EXERCISE AIM:
What you return must be an exact copy of the lines in the listing below between the line holding "This is something" and the line holding "templates is actually", inclusive, and nothing more.

[Opening SOURCE RECORDS section]

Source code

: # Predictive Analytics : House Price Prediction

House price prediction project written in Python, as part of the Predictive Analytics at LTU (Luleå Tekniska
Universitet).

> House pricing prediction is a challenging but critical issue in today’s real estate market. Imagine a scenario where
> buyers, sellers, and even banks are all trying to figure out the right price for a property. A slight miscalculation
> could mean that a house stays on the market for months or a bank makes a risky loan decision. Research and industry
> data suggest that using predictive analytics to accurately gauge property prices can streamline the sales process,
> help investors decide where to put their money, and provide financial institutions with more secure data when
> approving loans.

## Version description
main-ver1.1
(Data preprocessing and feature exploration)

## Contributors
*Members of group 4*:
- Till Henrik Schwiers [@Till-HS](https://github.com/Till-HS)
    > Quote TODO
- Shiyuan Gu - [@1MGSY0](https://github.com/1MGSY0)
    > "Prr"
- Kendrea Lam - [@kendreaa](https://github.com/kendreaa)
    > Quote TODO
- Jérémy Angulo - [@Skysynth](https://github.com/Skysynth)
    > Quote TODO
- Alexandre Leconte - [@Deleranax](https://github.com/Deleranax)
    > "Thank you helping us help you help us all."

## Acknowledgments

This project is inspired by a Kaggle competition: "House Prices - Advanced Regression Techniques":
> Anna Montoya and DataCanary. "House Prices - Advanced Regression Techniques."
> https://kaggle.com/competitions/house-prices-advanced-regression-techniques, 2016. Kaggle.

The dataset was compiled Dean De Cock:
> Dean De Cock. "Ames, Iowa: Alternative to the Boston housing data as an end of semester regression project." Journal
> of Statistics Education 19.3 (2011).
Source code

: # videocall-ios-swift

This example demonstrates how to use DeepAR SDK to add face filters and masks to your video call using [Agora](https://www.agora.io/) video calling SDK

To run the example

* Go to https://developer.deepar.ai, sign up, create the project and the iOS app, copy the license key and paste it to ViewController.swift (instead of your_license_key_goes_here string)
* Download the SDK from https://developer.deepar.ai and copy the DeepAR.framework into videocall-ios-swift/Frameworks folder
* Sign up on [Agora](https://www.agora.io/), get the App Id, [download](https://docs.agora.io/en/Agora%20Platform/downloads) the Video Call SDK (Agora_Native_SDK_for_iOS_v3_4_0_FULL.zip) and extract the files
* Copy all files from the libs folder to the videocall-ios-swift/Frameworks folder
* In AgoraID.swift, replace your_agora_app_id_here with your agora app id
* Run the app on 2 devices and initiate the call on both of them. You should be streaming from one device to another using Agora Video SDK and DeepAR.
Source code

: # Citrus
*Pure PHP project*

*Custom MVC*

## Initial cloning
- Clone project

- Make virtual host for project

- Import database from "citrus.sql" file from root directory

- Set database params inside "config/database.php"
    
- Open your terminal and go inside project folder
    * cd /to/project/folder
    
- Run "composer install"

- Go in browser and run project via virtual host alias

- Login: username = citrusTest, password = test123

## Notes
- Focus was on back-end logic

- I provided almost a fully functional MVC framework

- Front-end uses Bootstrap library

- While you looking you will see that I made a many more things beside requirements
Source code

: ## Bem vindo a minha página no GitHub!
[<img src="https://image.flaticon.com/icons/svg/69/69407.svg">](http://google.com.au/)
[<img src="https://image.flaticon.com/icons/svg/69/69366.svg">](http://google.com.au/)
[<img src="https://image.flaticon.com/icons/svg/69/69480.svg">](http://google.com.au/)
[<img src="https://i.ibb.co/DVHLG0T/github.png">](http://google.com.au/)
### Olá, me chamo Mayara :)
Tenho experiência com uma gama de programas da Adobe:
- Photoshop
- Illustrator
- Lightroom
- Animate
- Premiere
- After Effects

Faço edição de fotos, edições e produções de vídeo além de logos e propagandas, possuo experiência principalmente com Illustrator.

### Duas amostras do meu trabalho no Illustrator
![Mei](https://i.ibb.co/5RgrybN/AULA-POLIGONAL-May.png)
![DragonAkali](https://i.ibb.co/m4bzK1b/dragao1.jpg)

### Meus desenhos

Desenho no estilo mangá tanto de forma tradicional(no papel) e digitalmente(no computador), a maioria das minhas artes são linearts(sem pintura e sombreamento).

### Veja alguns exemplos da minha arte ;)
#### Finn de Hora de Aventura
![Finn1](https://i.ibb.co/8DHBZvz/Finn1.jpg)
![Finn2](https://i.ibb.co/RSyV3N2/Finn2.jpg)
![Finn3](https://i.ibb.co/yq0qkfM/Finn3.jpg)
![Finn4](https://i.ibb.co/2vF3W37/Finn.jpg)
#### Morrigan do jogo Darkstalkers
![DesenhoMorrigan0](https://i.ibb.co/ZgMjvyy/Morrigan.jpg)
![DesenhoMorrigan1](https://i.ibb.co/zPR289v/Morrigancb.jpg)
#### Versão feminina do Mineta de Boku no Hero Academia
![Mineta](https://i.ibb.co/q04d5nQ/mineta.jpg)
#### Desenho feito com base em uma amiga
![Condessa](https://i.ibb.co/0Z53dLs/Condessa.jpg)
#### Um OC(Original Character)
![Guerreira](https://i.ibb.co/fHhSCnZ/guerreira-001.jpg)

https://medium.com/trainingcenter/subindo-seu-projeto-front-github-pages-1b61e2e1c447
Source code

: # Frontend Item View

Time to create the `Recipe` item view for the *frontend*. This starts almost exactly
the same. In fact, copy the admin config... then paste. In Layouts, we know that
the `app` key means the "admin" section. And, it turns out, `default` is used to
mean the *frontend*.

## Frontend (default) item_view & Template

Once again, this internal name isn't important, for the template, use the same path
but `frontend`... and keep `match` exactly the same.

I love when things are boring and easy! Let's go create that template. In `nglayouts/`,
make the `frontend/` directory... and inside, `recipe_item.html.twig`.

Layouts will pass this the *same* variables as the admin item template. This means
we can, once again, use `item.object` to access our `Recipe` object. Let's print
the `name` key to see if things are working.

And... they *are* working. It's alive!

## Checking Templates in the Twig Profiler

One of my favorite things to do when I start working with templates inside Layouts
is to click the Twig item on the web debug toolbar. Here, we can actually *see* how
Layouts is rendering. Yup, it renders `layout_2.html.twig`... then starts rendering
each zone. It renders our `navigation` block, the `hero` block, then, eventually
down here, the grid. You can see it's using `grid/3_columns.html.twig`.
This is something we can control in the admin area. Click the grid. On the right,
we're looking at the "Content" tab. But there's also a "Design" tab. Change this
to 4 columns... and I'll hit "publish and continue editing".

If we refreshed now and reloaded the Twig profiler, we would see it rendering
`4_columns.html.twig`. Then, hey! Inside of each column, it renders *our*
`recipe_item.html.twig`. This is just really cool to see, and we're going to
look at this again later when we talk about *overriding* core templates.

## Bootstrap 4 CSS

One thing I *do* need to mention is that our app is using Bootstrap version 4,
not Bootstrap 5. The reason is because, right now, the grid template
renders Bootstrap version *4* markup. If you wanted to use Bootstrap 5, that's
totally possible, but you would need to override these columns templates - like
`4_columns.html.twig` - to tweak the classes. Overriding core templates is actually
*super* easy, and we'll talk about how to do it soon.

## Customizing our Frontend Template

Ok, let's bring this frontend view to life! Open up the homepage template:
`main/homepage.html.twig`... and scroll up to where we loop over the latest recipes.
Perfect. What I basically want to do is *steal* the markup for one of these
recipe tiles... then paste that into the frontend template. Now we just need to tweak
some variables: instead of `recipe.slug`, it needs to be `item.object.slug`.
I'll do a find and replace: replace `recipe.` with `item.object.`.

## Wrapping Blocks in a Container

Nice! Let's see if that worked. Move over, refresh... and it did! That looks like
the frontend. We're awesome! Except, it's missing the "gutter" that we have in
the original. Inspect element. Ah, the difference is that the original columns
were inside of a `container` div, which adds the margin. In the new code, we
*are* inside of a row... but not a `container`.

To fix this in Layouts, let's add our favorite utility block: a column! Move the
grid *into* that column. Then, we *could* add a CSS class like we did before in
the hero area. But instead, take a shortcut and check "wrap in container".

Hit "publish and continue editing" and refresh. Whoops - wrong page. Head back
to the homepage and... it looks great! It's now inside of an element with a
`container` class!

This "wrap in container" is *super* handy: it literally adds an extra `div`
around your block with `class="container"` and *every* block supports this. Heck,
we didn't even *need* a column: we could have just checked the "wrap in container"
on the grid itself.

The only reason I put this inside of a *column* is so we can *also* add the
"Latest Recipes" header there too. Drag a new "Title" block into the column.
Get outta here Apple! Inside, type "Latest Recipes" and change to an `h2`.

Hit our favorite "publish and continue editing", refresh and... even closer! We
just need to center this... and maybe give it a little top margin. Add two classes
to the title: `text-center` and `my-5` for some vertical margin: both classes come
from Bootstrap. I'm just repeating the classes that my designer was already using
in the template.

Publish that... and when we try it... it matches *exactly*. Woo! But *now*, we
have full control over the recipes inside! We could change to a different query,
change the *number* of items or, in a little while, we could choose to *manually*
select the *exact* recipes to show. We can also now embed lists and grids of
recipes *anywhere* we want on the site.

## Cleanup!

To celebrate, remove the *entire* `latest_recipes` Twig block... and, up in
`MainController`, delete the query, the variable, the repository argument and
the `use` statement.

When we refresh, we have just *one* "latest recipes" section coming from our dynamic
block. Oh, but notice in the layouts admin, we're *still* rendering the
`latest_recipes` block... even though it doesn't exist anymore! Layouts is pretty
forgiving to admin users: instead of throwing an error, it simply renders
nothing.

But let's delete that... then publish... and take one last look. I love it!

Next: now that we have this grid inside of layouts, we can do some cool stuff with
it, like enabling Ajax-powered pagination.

[Closing SOURCE RECORDS section]

RESULT OF THIS EXERCISE:
This is something we can control in the admin area. Click the grid. On the right,
we're looking at the "Content" tab. But there's also a "Design" tab. Change this
to 4 columns... and I'll hit "publish and continue editing".

If we refreshed now and reloaded the Twig profiler, we would see it rendering
`4_columns.html.twig`. Then, hey! Inside of each column, it renders *our*
`recipe_item.html.twig`. This is just really cool to see, and we're going to
look at this again later when we talk about *overriding* core templates.

## Bootstrap 4 CSS

One thing I *do* need to mention is that our app is using Bootstrap version 4,
not Bootstrap 5. The reason is because, right now, the grid template
renders Bootstrap version *4* markup. If you wanted to use Bootstrap 5, that's
totally possible, but you would need to override these columns templates - like
`4_columns.html.twig` - to tweak the classes. Overriding core templates is actually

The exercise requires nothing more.